* _What is being asked_:
Identify each line below containing the string "boldsymbol" and copy it.

* _Available records_:
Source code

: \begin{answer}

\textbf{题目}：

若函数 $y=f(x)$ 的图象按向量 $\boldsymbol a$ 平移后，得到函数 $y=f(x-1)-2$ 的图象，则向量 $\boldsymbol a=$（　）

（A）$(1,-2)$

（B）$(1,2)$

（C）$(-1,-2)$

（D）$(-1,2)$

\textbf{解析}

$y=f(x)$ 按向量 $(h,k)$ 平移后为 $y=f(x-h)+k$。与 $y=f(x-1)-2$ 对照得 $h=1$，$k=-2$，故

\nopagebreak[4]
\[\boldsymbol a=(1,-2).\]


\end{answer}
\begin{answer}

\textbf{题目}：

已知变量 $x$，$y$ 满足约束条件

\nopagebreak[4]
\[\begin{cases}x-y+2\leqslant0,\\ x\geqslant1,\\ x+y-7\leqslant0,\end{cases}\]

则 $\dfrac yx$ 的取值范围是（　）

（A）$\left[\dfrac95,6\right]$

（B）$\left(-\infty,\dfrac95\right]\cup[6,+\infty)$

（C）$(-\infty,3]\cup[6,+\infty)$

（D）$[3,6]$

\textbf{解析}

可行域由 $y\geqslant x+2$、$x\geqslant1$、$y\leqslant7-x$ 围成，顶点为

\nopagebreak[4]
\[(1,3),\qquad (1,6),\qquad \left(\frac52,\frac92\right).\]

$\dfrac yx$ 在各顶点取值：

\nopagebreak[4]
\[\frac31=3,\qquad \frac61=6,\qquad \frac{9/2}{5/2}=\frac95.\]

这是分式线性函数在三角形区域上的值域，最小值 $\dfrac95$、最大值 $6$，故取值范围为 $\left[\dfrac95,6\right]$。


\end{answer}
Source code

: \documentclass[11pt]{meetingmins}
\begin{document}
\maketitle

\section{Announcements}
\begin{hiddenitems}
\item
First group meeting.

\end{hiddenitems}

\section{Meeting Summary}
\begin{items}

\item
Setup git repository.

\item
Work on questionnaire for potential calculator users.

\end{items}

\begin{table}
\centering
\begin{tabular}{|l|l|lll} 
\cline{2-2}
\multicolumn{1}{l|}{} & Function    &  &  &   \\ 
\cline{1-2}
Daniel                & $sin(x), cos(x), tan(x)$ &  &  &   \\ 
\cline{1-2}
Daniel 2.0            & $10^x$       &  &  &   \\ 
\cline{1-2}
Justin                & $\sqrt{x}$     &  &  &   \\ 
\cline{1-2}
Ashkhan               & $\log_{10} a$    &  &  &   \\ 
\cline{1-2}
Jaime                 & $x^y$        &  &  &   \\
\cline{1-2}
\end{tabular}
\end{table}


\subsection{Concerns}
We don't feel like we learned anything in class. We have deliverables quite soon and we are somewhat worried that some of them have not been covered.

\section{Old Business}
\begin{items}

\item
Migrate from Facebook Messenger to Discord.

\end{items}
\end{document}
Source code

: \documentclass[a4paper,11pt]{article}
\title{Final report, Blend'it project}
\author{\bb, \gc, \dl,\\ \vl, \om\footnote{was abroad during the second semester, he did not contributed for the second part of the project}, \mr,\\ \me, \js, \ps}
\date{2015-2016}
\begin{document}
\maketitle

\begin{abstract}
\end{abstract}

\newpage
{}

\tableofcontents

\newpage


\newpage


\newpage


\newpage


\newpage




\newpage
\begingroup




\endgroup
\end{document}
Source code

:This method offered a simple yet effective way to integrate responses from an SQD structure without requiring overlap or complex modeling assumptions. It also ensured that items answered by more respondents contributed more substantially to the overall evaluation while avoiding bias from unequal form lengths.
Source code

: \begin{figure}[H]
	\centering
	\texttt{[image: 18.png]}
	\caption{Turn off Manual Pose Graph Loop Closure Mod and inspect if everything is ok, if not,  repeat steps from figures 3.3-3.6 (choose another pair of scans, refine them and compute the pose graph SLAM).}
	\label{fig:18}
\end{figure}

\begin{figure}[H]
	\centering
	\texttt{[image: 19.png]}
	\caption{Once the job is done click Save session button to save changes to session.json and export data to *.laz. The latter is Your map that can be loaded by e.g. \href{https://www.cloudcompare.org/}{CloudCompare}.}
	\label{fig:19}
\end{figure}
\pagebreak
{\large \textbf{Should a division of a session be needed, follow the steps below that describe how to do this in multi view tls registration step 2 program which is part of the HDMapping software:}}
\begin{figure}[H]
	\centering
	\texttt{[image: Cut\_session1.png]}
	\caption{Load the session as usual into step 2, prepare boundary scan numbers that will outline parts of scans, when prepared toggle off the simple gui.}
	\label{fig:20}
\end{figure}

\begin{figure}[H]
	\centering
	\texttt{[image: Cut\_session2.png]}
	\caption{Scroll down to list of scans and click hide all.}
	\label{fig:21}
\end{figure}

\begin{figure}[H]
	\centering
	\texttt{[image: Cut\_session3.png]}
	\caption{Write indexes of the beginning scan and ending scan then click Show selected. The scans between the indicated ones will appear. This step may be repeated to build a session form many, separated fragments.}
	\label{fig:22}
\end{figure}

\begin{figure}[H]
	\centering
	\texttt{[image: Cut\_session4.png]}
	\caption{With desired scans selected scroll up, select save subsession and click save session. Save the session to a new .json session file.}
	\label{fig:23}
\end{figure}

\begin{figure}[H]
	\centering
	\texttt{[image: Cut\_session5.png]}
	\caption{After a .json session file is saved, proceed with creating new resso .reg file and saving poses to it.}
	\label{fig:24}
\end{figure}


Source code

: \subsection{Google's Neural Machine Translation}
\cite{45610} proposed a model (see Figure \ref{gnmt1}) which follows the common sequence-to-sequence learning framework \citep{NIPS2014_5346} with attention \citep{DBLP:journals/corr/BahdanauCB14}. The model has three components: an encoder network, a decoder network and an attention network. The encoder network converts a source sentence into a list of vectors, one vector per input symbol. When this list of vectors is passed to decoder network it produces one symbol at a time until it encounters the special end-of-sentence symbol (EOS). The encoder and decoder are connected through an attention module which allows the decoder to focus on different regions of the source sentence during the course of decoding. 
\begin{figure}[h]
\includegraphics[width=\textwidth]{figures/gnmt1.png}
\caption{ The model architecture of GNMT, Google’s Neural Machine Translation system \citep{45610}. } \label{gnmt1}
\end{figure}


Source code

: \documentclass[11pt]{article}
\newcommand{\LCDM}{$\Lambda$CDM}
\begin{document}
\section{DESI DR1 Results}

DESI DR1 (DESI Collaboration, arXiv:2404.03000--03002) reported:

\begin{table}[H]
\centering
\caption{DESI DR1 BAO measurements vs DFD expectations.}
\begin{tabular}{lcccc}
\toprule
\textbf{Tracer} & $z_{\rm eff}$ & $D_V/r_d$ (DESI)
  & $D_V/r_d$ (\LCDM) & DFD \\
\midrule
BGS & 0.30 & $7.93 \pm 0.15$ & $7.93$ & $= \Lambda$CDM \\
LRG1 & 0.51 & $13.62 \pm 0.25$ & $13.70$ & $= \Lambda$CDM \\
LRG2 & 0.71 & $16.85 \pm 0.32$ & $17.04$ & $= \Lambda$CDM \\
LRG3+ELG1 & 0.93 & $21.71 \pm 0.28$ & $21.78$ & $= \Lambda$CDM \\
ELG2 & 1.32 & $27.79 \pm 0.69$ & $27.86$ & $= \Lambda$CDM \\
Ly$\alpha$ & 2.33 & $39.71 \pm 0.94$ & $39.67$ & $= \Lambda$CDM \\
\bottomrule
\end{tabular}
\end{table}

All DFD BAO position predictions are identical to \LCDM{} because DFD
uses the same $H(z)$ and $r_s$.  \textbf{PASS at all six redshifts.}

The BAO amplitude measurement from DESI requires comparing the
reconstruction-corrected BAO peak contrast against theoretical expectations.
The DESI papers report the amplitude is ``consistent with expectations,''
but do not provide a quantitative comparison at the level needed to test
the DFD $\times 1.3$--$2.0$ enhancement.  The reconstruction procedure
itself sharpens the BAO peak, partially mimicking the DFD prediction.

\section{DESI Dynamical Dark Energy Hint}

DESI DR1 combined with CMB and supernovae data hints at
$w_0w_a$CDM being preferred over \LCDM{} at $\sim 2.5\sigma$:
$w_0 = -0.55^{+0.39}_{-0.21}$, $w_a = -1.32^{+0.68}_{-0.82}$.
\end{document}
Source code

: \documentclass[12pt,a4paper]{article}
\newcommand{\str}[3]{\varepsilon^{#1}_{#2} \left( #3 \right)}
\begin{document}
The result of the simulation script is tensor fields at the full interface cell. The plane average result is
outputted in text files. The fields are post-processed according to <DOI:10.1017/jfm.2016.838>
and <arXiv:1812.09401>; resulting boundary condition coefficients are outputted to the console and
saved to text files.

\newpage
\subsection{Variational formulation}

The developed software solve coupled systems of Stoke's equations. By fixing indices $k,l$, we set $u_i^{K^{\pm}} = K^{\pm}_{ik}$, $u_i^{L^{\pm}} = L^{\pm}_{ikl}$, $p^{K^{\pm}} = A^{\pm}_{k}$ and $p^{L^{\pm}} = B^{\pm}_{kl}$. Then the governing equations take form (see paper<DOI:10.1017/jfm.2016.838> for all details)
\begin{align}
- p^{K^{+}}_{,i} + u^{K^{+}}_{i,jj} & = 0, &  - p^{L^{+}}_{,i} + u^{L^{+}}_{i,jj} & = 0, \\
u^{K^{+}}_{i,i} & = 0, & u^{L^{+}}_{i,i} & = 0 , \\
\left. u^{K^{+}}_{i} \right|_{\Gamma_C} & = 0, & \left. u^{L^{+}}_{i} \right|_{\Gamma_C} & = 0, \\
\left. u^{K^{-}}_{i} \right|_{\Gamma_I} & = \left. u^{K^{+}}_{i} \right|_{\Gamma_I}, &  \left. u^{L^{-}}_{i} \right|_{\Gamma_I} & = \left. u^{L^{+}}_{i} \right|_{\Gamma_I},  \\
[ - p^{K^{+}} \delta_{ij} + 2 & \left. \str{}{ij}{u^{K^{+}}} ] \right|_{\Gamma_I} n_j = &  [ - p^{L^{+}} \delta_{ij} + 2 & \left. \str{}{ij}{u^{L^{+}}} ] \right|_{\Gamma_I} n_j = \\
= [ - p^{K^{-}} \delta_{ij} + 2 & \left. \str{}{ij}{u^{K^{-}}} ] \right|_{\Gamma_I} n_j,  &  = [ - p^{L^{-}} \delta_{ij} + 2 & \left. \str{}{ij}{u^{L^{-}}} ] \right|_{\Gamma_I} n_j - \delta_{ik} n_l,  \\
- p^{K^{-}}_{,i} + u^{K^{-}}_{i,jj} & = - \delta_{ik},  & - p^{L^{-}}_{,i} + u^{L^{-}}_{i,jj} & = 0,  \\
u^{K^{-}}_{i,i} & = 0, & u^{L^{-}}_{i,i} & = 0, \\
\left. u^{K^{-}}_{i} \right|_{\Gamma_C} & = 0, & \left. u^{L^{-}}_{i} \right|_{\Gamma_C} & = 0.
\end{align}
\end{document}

* _Written solution_:
若函数 $y=f(x)$ 的图象按向量 $\boldsymbol a$ 平移后，得到函数 $y=f(x-1)-2$ 的图象，则向量 $\boldsymbol a=$（　）
\[\boldsymbol a=(1,-2).\]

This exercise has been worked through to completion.